Elbette bu dönüşümün çalışan üzerindeki etkileri de tartışılmalı. Yapay zekâ kimseyi işten çıkarmıyor, ama işin tanımını değiştiriyor. Tornavida tutan el, şimdi veri analiz eden parmağa dönüşüyor. Üretim operatörü bir anda “makinenin ne hissettiğini” anlamaya çalışan bir analizciye evriliyor. Şirketlerin de bunu anlaması, üretim planlarına teknik yatırım kadar insan kaynağı yatırımını da dahil etmesi gerekiyor. Aksi hâlde robotun yanında bekleyen ama ne yaptığını bilmeyen insan figürleriyle dolu bir gelecek bizi bekliyor olabilir.

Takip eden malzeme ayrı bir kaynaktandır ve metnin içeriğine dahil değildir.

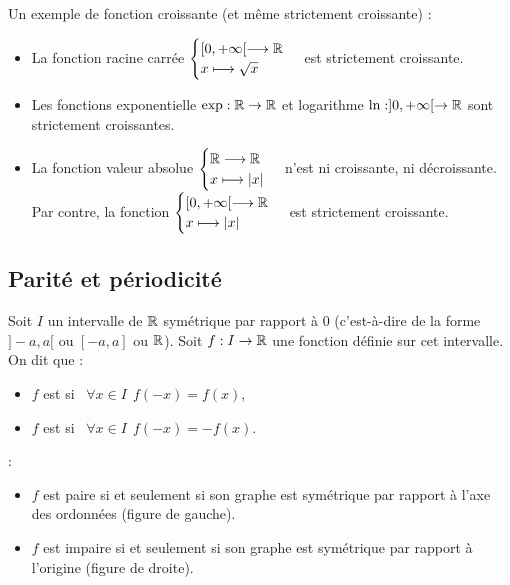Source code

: \documentclass[class=report,crop=false]{standalone}
\begin{document}
Un exemple de fonction croissante (et même strictement croissante) :

\begin{exemple}
\sauteligne
\begin{itemize}
  \item  La fonction racine carrée $\begin{cases} [0,+\infty[ \longrightarrow \mathbb{R} \\
  x\longmapsto \sqrt x \end{cases}$ est strictement croissante.
  \item Les fonctions exponentielle $\exp: \mathbb{R}\to\mathbb{R}$ et logarithme $\ln :]0,+\infty[\to\mathbb{R}$
  sont strictement croissantes.
  \item La fonction valeur absolue $\begin{cases} \mathbb{R} \longrightarrow \mathbb{R} \\ x\longmapsto |x| \end{cases}$
  n'est ni croissante, ni décroissante. Par contre, la fonction
  $\begin{cases} [0,+\infty[ \longrightarrow \mathbb{R} \\ x\longmapsto |x| \end{cases}$ est strictement croissante.
\end{itemize}
\end{exemple}

\subsection{Parité et périodicité}

\begin{definition}
Soit $I$ un intervalle de $\mathbb{R}$ symétrique par rapport à $0$ (c'est-à-dire de la forme $]-a,a[$ ou $[-a,a]$ ou $\mathbb{R}$).
Soit $f:I\to \mathbb{R}$ une fonction définie sur cet intervalle. On dit que :
\begin{itemize}
  \item $f$ est  si \ $\forall x\in I \ \ f(-x)=f(x)$,
  \item $f$ est  si \ $\forall x\in I \ \ f(-x)=-f(x)$.
\end{itemize}
\end{definition}

 :
\begin{itemize}
  \item $f$ est paire si et seulement si son graphe est symétrique par rapport à l'axe des ordonnées (figure de gauche).
  \item $f$ est impaire si et seulement si son graphe est symétrique par rapport à l'origine (figure de droite).
\end{itemize}
\end{document}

Bu noktada Endüstri 5.0 kavramı anlam kazanıyor. Mesele sadece makinelerin ne kadar hızlı çalıştığı değil, insanların bu sistemlerle ne kadar uyum içinde çalışabildiği. Çünkü ne kadar zeki olursa olsun, yapay zekâ hâlâ müşteri psikolojisini okuyamıyor, pazardaki sinyali sezinleyemiyor ya da bir tedarikçiyi nazikçe erteleyemiyor. Yani karar destek sistemleri karar alabilir, ama vizyon hâlâ insanın işidir.
Yapay zekâ ile dönüşen sanayide en kritik unsurlardan biri de güven. Çalışanların sisteme güven duyması için şeffaflık şart. Ne toplandığı belli olmayan veri, hangi algoritmanın neye karar verdiği belli olmayan yapay zekâ sistemleri, teknolojik ilerlemeden çok endişe üretir. Oysa güven inşa edildiğinde insanlar teknolojiyi tehdit değil, yardımcı olarak görür. Belki de robotların çay içmeyeceğini biliyoruz ama insanlara çay molasını geri verebileceklerini de fark etmiyoruz.
Bu nedenle sanayi için yapay zekâ, sadece üretimi artırmanın değil, sürdürülebilirliği, esnekliği ve stratejik kapasiteyi güçlendirmenin de aracı olmalı. Her işletme yapay zekâyı üretim hattına değil, karar alma süreçlerine, insan kaynağı planlamasına, strateji kurgusuna entegre etmeli. Robotlar geldi diye panik yapmaya gerek yok. Sadece bir masa, iki sandalye ve bir çay daha söylemek yeterli. Çünkü bu kez gelen, iyi bir ekip arkadaşı olabilir.
Ve tam da burada, modern bilimin en hayalperest zihinlerinden biri olan Isaac Asimov’u anmak yerinde olur. Sadece bilim kurgu yazarı değil; aynı zamanda bir biyokimyacı, bir düşünür ve makinelerle insan ilişkisini ilk kez sistematik şekilde ele alan vizyonerdi. Asimov, makinelerin yalnızca komut alan araçlar değil, zamanla insanla birlikte karar verebilecek varlıklar haline geleceğini yıllar öncesinden öngörmüştü.
Biz yıllarca robotun insana benzeyip benzemeyeceğini tartıştık. Oysa Asimov’un da ima ettiği gibi, asıl mesele belki de insanla robotun birlikte düşünebilmesindeydi. Bugün üretim sahasında aynı masada çay içmek henüz mümkün olmayabilir ama birlikte düşünmek artık teknik olarak mümkün, stratejik olarak da zorunlu.
Geriye sadece bir şey kalıyor: o çayı kimin söyleyeceğine karar vermek.